2. Respect for international humanitarian law

There has been a terrible disregard for international humanitarian law during this recent conflict. We strongly urge all sides to recognise and abide by these principles.

3. The immediate release of all hostages

It is unacceptable for hostages to be taken during a conflict. Hamas must return the 200 hostages without delay.

4. Resumption of supplies and resources entering Gaza

Food, water, electricity, fuel, and medical supplies are not bargaining chips but essentials. Israel must allow Gazans to access these basic needs.

5. Respect for medical impartiality and neutrality

Doctors, other healthcare professionals, patients, and medical facilities are protected under international humanitarian law. All parties must respect this, not target such individuals and facilities, and make all reasonable efforts to ensure that there is no accidental damage to them. Furthermore, doctors must not be placed in a position where there are unable to care for patients equally and impartially.

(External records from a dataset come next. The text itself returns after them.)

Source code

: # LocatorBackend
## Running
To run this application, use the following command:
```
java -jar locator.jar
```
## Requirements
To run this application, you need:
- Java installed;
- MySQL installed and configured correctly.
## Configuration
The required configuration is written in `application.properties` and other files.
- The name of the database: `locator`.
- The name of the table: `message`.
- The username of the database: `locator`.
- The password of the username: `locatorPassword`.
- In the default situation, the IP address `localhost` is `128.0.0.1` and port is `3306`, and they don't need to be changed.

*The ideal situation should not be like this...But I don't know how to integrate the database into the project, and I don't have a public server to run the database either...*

6. The establishment of a humanitarian corridor

It is vital a humanitarian corridor is established to ensure necessary supplies reach Gaza. We welcome the news that the aid convoys are now reaching Gaza. However, what has arrived so far is insufficient. It is highly concerning the UN's agency for Palestinian refugees described Gaza a ‘hellhole’ for civilians; time is running out to get aid into the territory.

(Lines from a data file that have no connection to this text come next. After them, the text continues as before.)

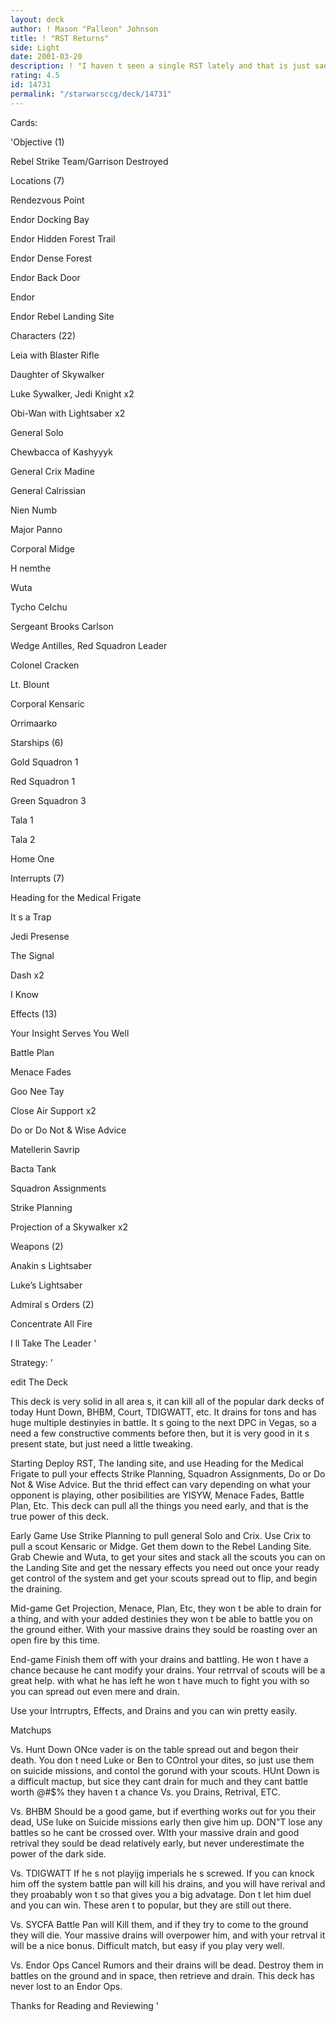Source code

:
 ```yaml
---
layout: deck
author: ! Mason "Palleon" Johnson
title: ! "RST Returns"
side: Light
date: 2001-03-20
description: ! "I haven t seen a single RST lately and that is just sad, so I plan to bring the idea of this great deck back to the people of Decktech."
rating: 4.5
id: 14731
permalink: "/starwarsccg/deck/14731"
---
```

Cards:

'Objective (1)

Rebel Strike Team/Garrison Destroyed


Locations (7)

Rendezvous Point

Endor Docking Bay

Endor Hidden Forest Trail

Endor Dense Forest

Endor Back Door

Endor

Endor Rebel Landing Site


Characters (22)

Leia with Blaster Rifle

Daughter of Skywalker

Luke Sywalker, Jedi Knight x2

Obi-Wan with Lightsaber x2

General Solo

Chewbacca of Kashyyyk

General Crix Madine

General Calrissian

Nien Numb

Major Panno

Corporal Midge

H nemthe

Wuta

Tycho Celchu

Sergeant Brooks Carlson

Wedge Antilles, Red Squadron Leader

Colonel Cracken

Lt. Blount

Corporal Kensaric

Orrimaarko


Starships (6)

Gold Squadron 1

Red Squadron 1

Green Squadron 3

Tala 1

Tala 2

Home One


Interrupts (7)

Heading for the Medical Frigate

It s a Trap

Jedi Presense

The Signal

Dash x2

I Know


Effects (13)

Your Insight Serves You Well

Battle Plan

Menace Fades

Goo Nee Tay

Close Air Support x2

Do or Do Not & Wise Advice

Matellerin Savrip

Bacta Tank

Squadron Assignments

Strike Planning

Projection of a Skywalker x2


Weapons (2)

Anakin s Lightsaber

Luke’s Lightsaber


Admiral s Orders (2)

Concentrate All Fire

I ll Take The Leader  '

Strategy: '


edit The Deck


This deck is very solid in all area s, it can kill all of the popular dark decks of today Hunt Down, BHBM, Court, TDIGWATT, etc. It drains for tons and has huge multiple destinyies in battle. It s going to the next DPC in Vegas, so a need a few constructive comments before then, but it is very good in it s present state, but just need a little tweaking.


Starting Deploy RST, The landing site, and use Heading for the Medical Frigate to pull your effects Strike Planning, Squadron Assignments, Do or Do Not & Wise Advice. But the thrid effect can vary depending on what your opponent is playing, other posibilities are YISYW, Menace Fades, Battle Plan, Etc. This deck can pull all the things you need early, and that is the true power of this deck.


Early Game Use Strike Planning to pull general Solo and Crix. Use Crix to pull a scout Kensaric or Midge. Get them down to the Rebel Landing Site. Grab Chewie and Wuta, to get your sites and stack all the scouts you can on the Landing Site and get the nessary effects you need out once your ready get control of the system and get your scouts spread out to flip, and begin the draining.


Mid-game Get Projection, Menace, Plan, Etc, they won t be able to drain for a thing, and with your added destinies they won t be able to battle you on the ground either. With your massive drains they sould be roasting over an open fire by this time.


End-game Finish them off with your drains and battling. He won t have a chance because he cant modify your drains. Your retrrval of scouts will be a great help. with what he has left he won t have much to fight you with so you can spread out even mere and drain.


Use your Intrruptrs, Effects, and Drains and you can win pretty easily.


Matchups

Vs. Hunt Down ONce vader is on the table spread out and begon their death. You don t need Luke or Ben to COntrol your dites, so just use them on suicide missions, and contol the gorund with your scouts. HUnt Down is a difficult mactup, but sice they cant drain for much and they cant battle worth @#$% they haven t a chance Vs. you Drains, Retrival, ETC.


Vs. BHBM Should be a good game, but if everthing works out for you their dead, USe luke on Suicide missions early then give him up. DON"T lose any battles so he cant be crossed over. WIth your massive drain and good retrival they sould be dead relatively early, but never underestimate the power of the dark side.


Vs. TDIGWATT If he s not playijg imperials he s screwed. If you can knock him off the system battle pan will kill his drains, and you will have rerival and they proabably won t so that gives you a big advatage. Don t let him duel and you can win. These aren t to popular, but they are still out there.


Vs. SYCFA Battle Pan will Kill them, and if they try to come to the ground they will die. Your massive drains will overpower him, and with your retrval it will be a nice bonus. Difficult match, but easy if you play very well.


Vs. Endor Ops Cancel Rumors and their drains will be dead. Destroy them in battles on the ground and in space, then retrieve and drain. This deck has never lost to an Endor Ops.


Thanks for Reading and Reviewing   '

7. Governments of the world to work together to ensure humanitarian needs are met

We ask governments of the world to recognise these asks, which have been reinforced globally, and work with all parties concerned to ensure this is achieved.

 

*Medical neutrality can be understood as the principle of non-interference in medical care during times of conflict. This means healthcare workers should not be impeded in providing medical care and, equally, medical professionals must provide care to those in need without discrimination.